Filter the entries below, keeping only lines with "solutions".

══ Data provided ══

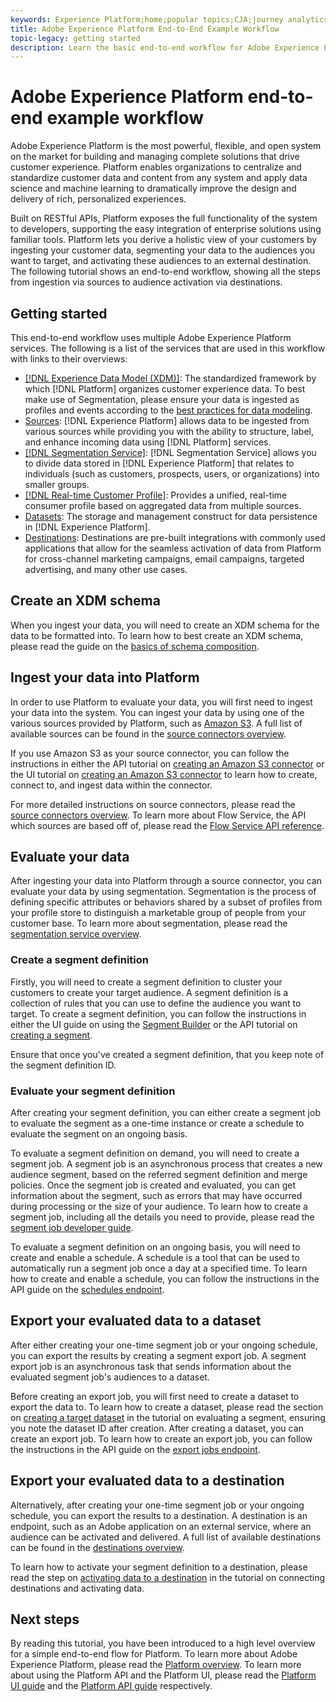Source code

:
 ```yaml
---
keywords: Experience Platform;home;popular topics;CJA;journey analytics;customer journey analytics;campaign orchestration;orchestration;customer journey;journey;journey orchestration;capability;region
title: Adobe Experience Platform End-to-End Example Workflow
topic-legacy: getting started
description: Learn the basic end-to-end workflow for Adobe Experience Platform at a high level.
---
```

# Adobe Experience Platform end-to-end example workflow

Adobe Experience Platform is the most powerful, flexible, and open system on the market for building and managing complete solutions that drive customer experience. Platform enables organizations to centralize and standardize customer data and content from any system and apply data science and machine learning to dramatically improve the design and delivery of rich, personalized experiences.

Built on RESTful APIs, Platform exposes the full functionality of the system to developers, supporting the easy integration of enterprise solutions using familiar tools. Platform lets you derive a holistic view of your customers by ingesting your customer data, segmenting your data to the audiences you want to target, and activating these audiences to an external destination. The following tutorial shows an end-to-end workflow, showing all the steps from ingestion via sources to audience activation via destinations.

## Getting started

This end-to-end workflow uses multiple Adobe Experience Platform services. The following is a list of the services that are used in this workflow with links to their overviews:

- [[!DNL Experience Data Model (XDM)]](../xdm/home.md): The standardized framework by which [!DNL Platform] organizes customer experience data. To best make use of Segmentation, please ensure your data is ingested as profiles and events according to the [best practices for data modeling](../xdm/schema/best-practices.md).
- [Sources](../sources/home.md): [!DNL Experience Platform] allows data to be ingested from various sources while providing you with the ability to structure, label, and enhance incoming data using [!DNL Platform] services.
- [[!DNL Segmentation Service]](../segmentation/home.md): [!DNL Segmentation Service] allows you to divide data stored in [!DNL Experience Platform] that relates to individuals (such as customers, prospects, users, or organizations) into smaller groups.
- [[!DNL Real-time Customer Profile]](../profile/home.md): Provides a unified, real-time consumer profile based on aggregated data from multiple sources.
- [Datasets](../catalog/datasets/overview.md): The storage and management construct for data persistence in [!DNL Experience Platform].
- [Destinations](../destinations/home.md): Destinations are pre-built integrations with commonly used applications that allow for the seamless activation of data from Platform for cross-channel marketing campaigns, email campaigns, targeted advertising, and many other use cases.

## Create an XDM schema

When you ingest your data, you will need to create an XDM schema for the data to be formatted into. To learn how to best create an XDM schema, please read the guide on the [basics of schema composition](../xdm/schema/composition.md).

## Ingest your data into Platform

In order to use Platform to evaluate your data, you will first need to ingest your data into the system. You can ingest your data by using one of the various sources provided by Platform, such as [Amazon S3](../sources/tutorials/api/create/cloud-storage/s3.md). A full list of available sources can be found in the [source connectors overview](../sources/home.md).

If you use Amazon S3 as your source connector, you can follow the instructions in either the API tutorial on [creating an Amazon S3 connector](../sources/tutorials/api/create/cloud-storage/s3.md) or the UI tutorial on [creating an Amazon S3 connector](../sources/tutorials/ui/create/cloud-storage/s3.md) to learn how to create, connect to, and ingest data within the connector.

For more detailed instructions on source connectors, please read the [source connectors overview](../sources/home.md). To learn more about Flow Service, the API which sources are based off of, please read the [Flow Service API reference](https://www.adobe.io/experience-platform-apis/references/flow-service/).

## Evaluate your data

After ingesting your data into Platform through a source connector, you can evaluate your data by using segmentation. Segmentation is the process of defining specific attributes or behaviors shared by a subset of profiles from your profile store to distinguish a marketable group of people from your customer base. To learn more about segmentation, please read the [segmentation service overview](../segmentation/home.md).

### Create a segment definition

Firstly, you will need to create a segment definition to cluster your customers to create your target audience. A segment definition is a collection of rules that you can use to define the audience you want to target. To create a segment definition, you can follow the instructions in either the UI guide on using the [Segment Builder](../segmentation/ui/segment-builder.md) or the API tutorial on [creating a segment](../segmentation/tutorials/create-a-segment.md).

Ensure that once you've created a segment definition, that you keep note of the segment definition ID.

### Evaluate your segment definition

After creating your segment definition, you can either create a segment job to evaluate the segment as a one-time instance or create a schedule to evaluate the segment on an ongoing basis.

To evaluate a segment definition on demand, you will need to create a segment job. A segment job is an asynchronous process that creates a new audience segment, based on the referred segment definition and merge policies. Once the segment job is created and evaluated, you can get information about the segment, such as errors that may have occurred during processing or the size of your audience. To learn how to create a segment job, including all the details you need to provide, please read the [segment job developer guide](../segmentation/api/segment-jobs.md).

To evaluate a segment definition on an ongoing basis, you will need to create and enable a schedule. A schedule is a tool that can be used to automatically run a segment job once a day at a specified time. To learn how to create and enable a schedule, you can follow the instructions in the API guide on the [schedules endpoint](../segmentation/api/schedules.md).

## Export your evaluated data to a dataset

After either creating your one-time segment job or your ongoing schedule, you can export the results by creating a segment export job. A segment export job is an asynchronous task that sends information about the evaluated segment job's audiences to a dataset. 

Before creating an export job, you will first need to create a dataset to export the data to. To learn how to create a dataset, please read the section on [creating a target dataset](../segmentation/tutorials/evaluate-a-segment.md#create-dataset) in the tutorial on evaluating a segment, ensuring you note the dataset ID after creation. After creating a dataset, you can create an export job. To learn how to create an export job, you can follow the instructions in the API guide on the [export jobs endpoint](../segmentation/api/export-jobs.md).

## Export your evaluated data to a destination

Alternatively, after creating your one-time segment job or your ongoing schedule, you can export the results to a destination. A destination is an endpoint, such as an Adobe application on an external service, where an audience can be activated and delivered. A full list of available destinations can be found in the [destinations overview](../destinations/home.md).

To learn how to activate your segment definition to a destination, please read the step on [activating data to a destination](../destinations/api/email-marketing.md#activate-data) in the tutorial on connecting destinations and activating data.

## Next steps

By reading this tutorial, you have been introduced to a high level overview for a simple end-to-end flow for Platform. To learn more about Adobe Experience Platform, please read the [Platform overview](./home.md). To learn more about using the Platform API and the Platform UI, please read the [Platform UI guide](./ui-guide.md) and the [Platform API guide](./api-guide.md) respectively.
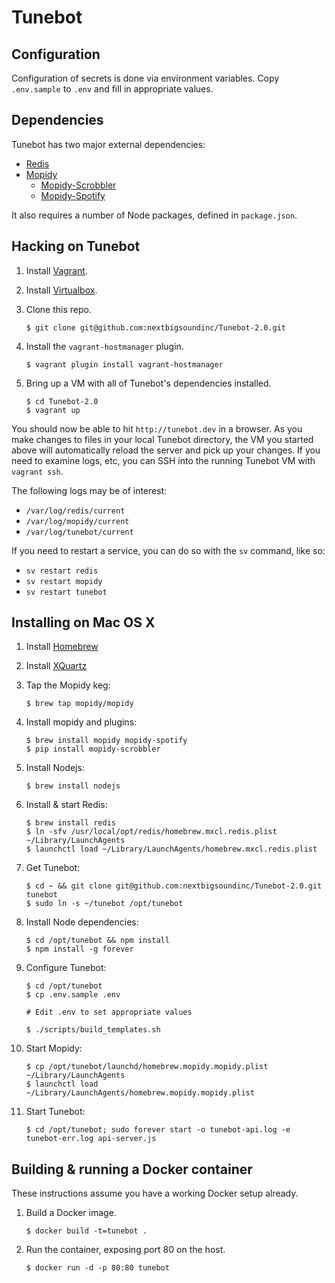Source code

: # Tunebot

## Configuration

Configuration of secrets is done via environment variables. Copy
`.env.sample` to `.env` and fill in appropriate values.

## Dependencies

Tunebot has two major external dependencies:

  - [Redis](http://redis.io/)
  - [Mopidy](https://www.mopidy.com/)
    - [Mopidy-Scrobbler](https://github.com/mopidy/mopidy-scrobbler)
    - [Mopidy-Spotify](https://github.com/mopidy/mopidy-spotify)

It also requires a number of Node packages, defined in `package.json`.

## Hacking on Tunebot

1. Install [Vagrant](https://github.com/mopidy/mopidy-spotify).
2. Install [Virtualbox](https://www.virtualbox.org/wiki/Downloads).

3. Clone this repo.

   ```shell
   $ git clone git@github.com:nextbigsoundinc/Tunebot-2.0.git
   ```

4. Install the `vagrant-hostmanager` plugin.

   ```shell
   $ vagrant plugin install vagrant-hostmanager
   ```

5. Bring up a VM with all of Tunebot's dependencies installed.

   ```shell
   $ cd Tunebot-2.0
   $ vagrant up
   ```

You should now be able to hit `http://tunebot.dev` in a browser. As you
make changes to files in your local Tunebot directory, the VM you
started above will automatically reload the server and pick up your
changes. If you need to examine logs, etc, you can SSH into the running
Tunebot VM with `vagrant ssh`.

The following logs may be of interest:

  - `/var/log/redis/current`
  - `/var/log/mopidy/current`
  - `/var/log/tunebot/current`

If you need to restart a service, you can do so with the `sv` command,
like so:

  - `sv restart redis`
  - `sv restart mopidy`
  - `sv restart tunebot`

## Installing on Mac OS X

1. Install [Homebrew](http://brew.sh/)
2. Install [XQuartz](http://xquartz.macosforge.org/landing/)
3. Tap the Mopidy keg:

    ```shell
    $ brew tap mopidy/mopidy
    ```

4. Install mopidy and plugins:

    ```shell
    $ brew install mopidy mopidy-spotify
    $ pip install mopidy-scrobbler
    ```

5. Install Nodejs:

    ```shell
    $ brew install nodejs
    ```

6. Install & start Redis:

    ```shell
    $ brew install redis
    $ ln -sfv /usr/local/opt/redis/homebrew.mxcl.redis.plist ~/Library/LaunchAgents
    $ launchctl load ~/Library/LaunchAgents/homebrew.mxcl.redis.plist
    ```

7. Get Tunebot:

    ```shell
    $ cd ~ && git clone git@github.com:nextbigsoundinc/Tunebot-2.0.git tunebot
    $ sudo ln -s ~/tunebot /opt/tunebot
    ```

8. Install Node dependencies:

   ```
   $ cd /opt/tunebot && npm install
   $ npm install -g forever
   ```

9. Configure Tunebot:

    ```shell
    $ cd /opt/tunebot
    $ cp .env.sample .env

    # Edit .env to set appropriate values

    $ ./scripts/build_templates.sh
    ```

10. Start Mopidy:

     ```shell
     $ cp /opt/tunebot/launchd/homebrew.mopidy.mopidy.plist ~/Library/LaunchAgents
     $ launchctl load ~/Library/LaunchAgents/homebrew.mopidy.mopidy.plist
     ```

11. Start Tunebot:

    ```shell
    $ cd /opt/tunebot; sudo forever start -o tunebot-api.log -e tunebot-err.log api-server.js
    ```

## Building & running a Docker container

These instructions assume you have a working Docker setup already.

1. Build a Docker image.

   ```shell
   $ docker build -t=tunebot .
   ```

2. Run the container, exposing port 80 on the host.

   ```shell
   $ docker run -d -p 80:80 tunebot
   ```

═══

> **Your solution**:
Adobe Experience Platform is the most powerful, flexible, and open system on the market for building and managing complete solutions that drive customer experience. Platform enables organizations to centralize and standardize customer data and content from any system and apply data science and machine learning to dramatically improve the design and delivery of rich, personalized experiences.
Built on RESTful APIs, Platform exposes the full functionality of the system to developers, supporting the easy integration of enterprise solutions using familiar tools. Platform lets you derive a holistic view of your customers by ingesting your customer data, segmenting your data to the audiences you want to target, and activating these audiences to an external destination. The following tutorial shows an end-to-end workflow, showing all the steps from ingestion via sources to audience activation via destinations.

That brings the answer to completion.